* **Task**
Wherever a line in the records contains the word "pour", return that line.

* **Records supplied**

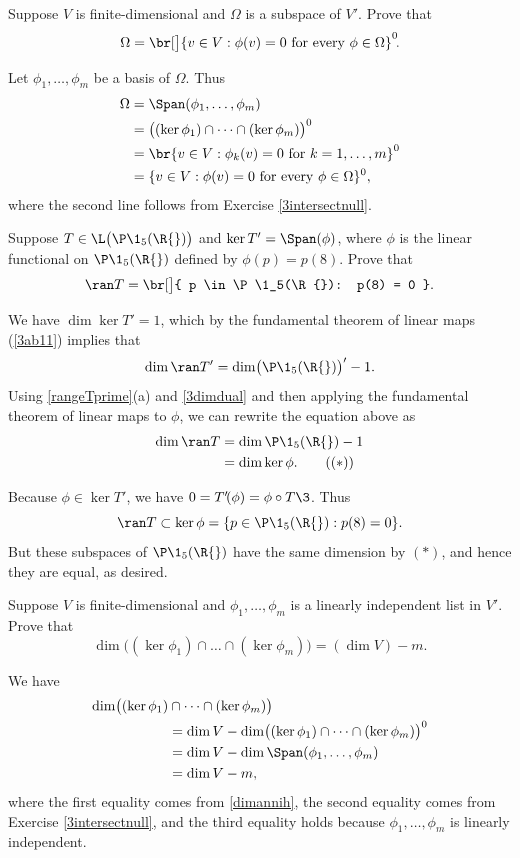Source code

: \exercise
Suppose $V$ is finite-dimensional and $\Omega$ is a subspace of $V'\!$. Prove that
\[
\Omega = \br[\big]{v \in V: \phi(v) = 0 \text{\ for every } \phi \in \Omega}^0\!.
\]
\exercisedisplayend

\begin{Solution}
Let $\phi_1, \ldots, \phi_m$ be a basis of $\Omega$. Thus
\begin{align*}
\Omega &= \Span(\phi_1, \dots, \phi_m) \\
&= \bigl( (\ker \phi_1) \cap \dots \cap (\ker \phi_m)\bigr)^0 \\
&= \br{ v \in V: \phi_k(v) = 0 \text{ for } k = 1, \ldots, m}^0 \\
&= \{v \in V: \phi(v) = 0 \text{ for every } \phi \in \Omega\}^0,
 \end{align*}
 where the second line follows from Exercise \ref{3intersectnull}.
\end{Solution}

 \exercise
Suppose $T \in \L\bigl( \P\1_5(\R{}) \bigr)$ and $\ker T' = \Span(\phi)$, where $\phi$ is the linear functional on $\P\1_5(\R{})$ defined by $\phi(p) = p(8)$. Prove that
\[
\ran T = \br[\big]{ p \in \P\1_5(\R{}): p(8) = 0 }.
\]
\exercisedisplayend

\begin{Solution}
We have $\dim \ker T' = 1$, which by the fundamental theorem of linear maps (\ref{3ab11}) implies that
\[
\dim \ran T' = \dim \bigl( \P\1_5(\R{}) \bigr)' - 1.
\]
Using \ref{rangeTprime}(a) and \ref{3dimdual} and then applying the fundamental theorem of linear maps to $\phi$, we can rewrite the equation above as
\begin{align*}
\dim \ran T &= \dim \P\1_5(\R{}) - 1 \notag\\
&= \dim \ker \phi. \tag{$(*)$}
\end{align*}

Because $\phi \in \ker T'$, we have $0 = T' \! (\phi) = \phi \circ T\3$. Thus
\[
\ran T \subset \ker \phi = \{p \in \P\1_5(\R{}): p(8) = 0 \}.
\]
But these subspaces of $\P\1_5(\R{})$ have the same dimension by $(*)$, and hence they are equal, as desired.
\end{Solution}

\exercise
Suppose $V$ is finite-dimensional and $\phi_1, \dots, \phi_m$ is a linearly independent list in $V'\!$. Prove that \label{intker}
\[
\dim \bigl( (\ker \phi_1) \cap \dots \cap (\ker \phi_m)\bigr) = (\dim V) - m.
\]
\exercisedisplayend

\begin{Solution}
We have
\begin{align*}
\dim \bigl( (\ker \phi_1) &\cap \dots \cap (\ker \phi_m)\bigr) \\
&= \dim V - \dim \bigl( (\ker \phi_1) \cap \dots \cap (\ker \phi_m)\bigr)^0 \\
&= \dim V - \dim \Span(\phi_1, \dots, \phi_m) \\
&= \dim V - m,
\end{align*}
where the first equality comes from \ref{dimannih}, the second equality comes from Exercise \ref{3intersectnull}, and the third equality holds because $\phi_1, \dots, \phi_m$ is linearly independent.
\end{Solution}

---

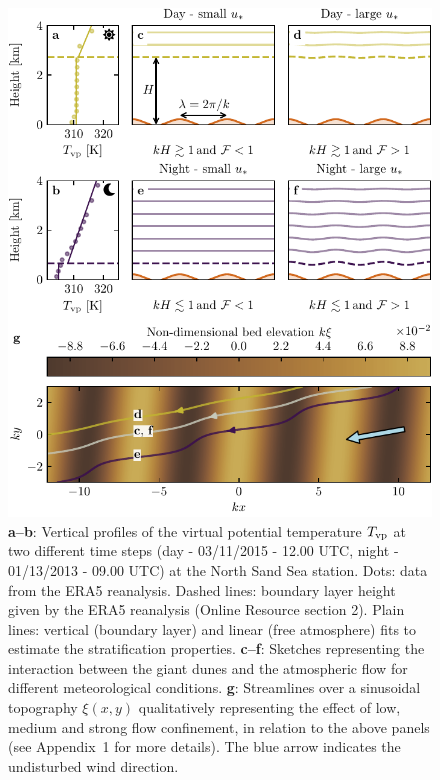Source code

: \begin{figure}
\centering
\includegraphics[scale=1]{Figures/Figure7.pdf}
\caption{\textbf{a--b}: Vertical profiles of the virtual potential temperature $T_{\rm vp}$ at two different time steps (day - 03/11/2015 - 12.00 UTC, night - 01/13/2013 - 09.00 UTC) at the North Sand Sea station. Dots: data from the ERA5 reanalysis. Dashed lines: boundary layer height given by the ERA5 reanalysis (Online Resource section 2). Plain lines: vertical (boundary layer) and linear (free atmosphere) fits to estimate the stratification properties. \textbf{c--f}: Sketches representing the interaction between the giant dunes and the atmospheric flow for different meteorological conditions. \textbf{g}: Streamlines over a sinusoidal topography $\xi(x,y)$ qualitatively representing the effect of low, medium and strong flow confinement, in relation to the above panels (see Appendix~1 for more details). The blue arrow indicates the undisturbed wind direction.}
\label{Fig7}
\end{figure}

...

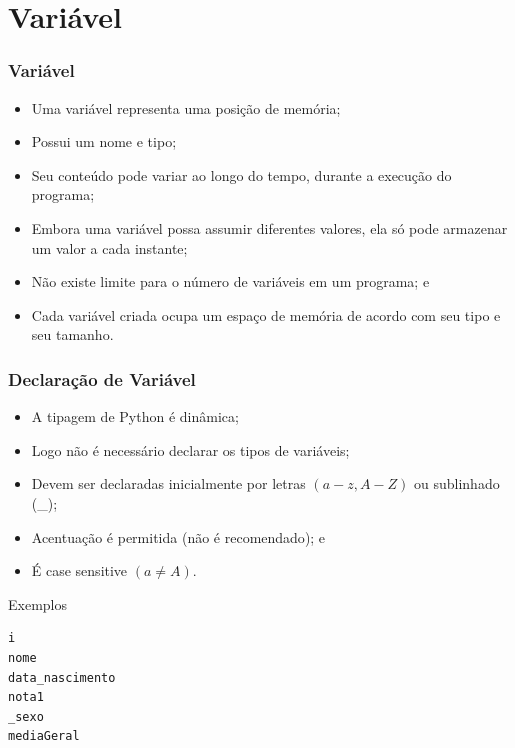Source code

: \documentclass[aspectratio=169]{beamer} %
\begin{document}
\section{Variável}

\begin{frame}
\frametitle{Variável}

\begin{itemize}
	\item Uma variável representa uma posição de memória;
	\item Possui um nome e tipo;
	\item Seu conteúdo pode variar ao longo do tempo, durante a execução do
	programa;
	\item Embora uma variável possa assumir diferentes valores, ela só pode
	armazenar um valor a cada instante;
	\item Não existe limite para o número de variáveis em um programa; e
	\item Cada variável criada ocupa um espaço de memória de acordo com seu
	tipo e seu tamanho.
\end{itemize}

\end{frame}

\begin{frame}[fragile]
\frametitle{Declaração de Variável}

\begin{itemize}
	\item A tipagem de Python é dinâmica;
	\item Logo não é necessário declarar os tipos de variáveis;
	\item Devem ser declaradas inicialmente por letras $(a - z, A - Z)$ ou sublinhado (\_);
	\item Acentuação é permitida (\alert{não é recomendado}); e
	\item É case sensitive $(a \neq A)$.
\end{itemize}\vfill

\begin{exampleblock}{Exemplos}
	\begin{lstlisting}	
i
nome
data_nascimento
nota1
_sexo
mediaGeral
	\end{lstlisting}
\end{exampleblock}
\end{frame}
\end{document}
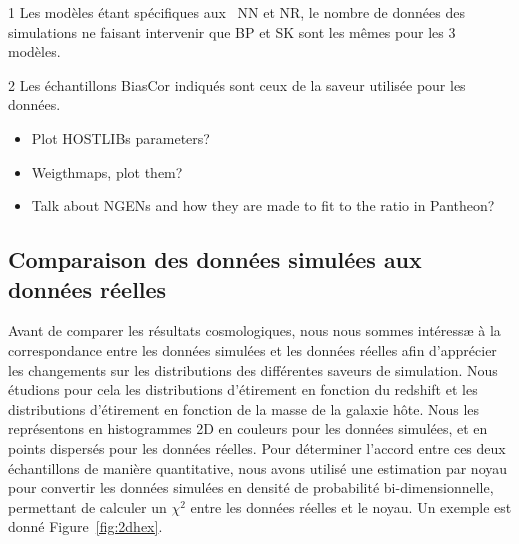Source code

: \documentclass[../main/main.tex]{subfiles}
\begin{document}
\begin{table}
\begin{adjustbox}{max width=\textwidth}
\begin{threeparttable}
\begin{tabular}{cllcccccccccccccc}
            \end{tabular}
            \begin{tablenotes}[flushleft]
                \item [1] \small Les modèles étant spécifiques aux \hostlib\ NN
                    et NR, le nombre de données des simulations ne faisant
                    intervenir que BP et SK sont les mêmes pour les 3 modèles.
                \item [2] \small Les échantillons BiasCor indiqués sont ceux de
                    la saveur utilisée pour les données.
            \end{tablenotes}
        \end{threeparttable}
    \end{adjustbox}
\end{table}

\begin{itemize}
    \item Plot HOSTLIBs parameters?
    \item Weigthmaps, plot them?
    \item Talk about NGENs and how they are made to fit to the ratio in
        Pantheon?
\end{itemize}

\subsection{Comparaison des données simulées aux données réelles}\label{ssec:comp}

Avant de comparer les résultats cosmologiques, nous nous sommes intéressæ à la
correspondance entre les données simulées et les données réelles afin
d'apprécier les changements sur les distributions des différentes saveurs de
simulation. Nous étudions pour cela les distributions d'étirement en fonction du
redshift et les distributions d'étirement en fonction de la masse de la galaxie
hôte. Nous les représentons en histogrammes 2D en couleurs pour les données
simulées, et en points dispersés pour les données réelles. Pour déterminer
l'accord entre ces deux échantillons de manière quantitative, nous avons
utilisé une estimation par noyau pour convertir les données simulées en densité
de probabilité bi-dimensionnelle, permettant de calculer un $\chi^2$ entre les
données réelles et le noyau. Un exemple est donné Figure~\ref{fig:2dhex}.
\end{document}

* **Result of this exercise**
                    intervenir que BP et SK sont les mêmes pour les 3 modèles.
                    la saveur utilisée pour les données.
simulation. Nous étudions pour cela les distributions d'étirement en fonction du
hôte. Nous les représentons en histogrammes 2D en couleurs pour les données
simulées, et en points dispersés pour les données réelles. Pour déterminer
utilisé une estimation par noyau pour convertir les données simulées en densité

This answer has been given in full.